The scientist, or any knower, observes “a set of rules which are not known as such to the person following them” (49).  There are rules to an art, but they do not always determine how you practice that art.  Polanyi gives the example of practicing a piano.  On one hand, a certain sequence of keys have to be hit, but they also have to be hit in a certain way, or “touch.”  The element of “touch” remains surprisingly resistant to analysis.

This type of learning is tradition, or that of a master/apprentice relationship. The apprentice watches the master and imitates him.  In doing so, he not only learns the technical process of the craft, but he also picks up the rules of the art which aren’t always known to the master himself (53).

Focal Awareness vs. Subsidiary Awareness

I hit a hammer with a nail. In doing so, I attend to both the hammer and the nail, but not in the same way. My focal awareness is on driving the nail.  My subsidiary awareness is on the feeling the hammer has on my hand.  I am “watch[ing] something else while keeping intensely aware of [it]” (55).

Polanyi concludes this chapter noting that “personal knowledge in science is not made but discovered, and as such it claims contact with reality beyond the clues on which it relies. It commits us, passionately and far beyond our comprehension, to a vision of reality” (64).  This is what Thomas Torrance calls “kataphysic knowledge.” It is where we submit as knower to the object known, which then impresses itself into our mode of knowing.

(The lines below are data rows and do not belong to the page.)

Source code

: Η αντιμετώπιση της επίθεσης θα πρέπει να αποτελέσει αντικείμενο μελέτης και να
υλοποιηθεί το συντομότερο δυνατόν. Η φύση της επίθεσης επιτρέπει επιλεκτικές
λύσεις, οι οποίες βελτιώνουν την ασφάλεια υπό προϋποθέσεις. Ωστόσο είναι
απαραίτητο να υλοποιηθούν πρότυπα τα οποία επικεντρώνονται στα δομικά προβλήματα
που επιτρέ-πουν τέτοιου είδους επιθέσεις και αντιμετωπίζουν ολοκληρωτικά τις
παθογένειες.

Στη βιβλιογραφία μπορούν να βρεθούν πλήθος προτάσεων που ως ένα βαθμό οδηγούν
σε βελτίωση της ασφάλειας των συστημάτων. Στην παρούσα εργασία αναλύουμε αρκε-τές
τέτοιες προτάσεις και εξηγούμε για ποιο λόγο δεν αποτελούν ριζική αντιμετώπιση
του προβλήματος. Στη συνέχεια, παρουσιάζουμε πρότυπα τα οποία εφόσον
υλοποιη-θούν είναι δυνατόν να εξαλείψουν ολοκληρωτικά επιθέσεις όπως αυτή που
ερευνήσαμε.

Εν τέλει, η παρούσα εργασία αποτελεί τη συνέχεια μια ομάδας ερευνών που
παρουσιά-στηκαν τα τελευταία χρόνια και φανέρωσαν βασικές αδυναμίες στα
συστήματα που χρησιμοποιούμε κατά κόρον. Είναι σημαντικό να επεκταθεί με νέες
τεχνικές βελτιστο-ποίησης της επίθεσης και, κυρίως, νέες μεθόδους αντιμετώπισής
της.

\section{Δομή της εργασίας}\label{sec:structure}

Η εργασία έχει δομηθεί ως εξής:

When we discover patterns in learning, the process is irreversible.  You can never “unsee” a completed puzzle.  The child at early ages learns by basic operational rules.  Over time and use, these rules form a system of logic.  This system of logic does not give any new information.  It is akin to “mere manipulation of symbols” (83).  When confronted with a completely new opportunity for knowledge, the mind must make a “proleptic jump” from the known to the unknown.

Subsidiary knowledge is instrumental knowledge.  “It is not known in itself but is known in terms of something focally known” (88). In the quest for knowledge, one cannot always say how the subsidiary facts fit together.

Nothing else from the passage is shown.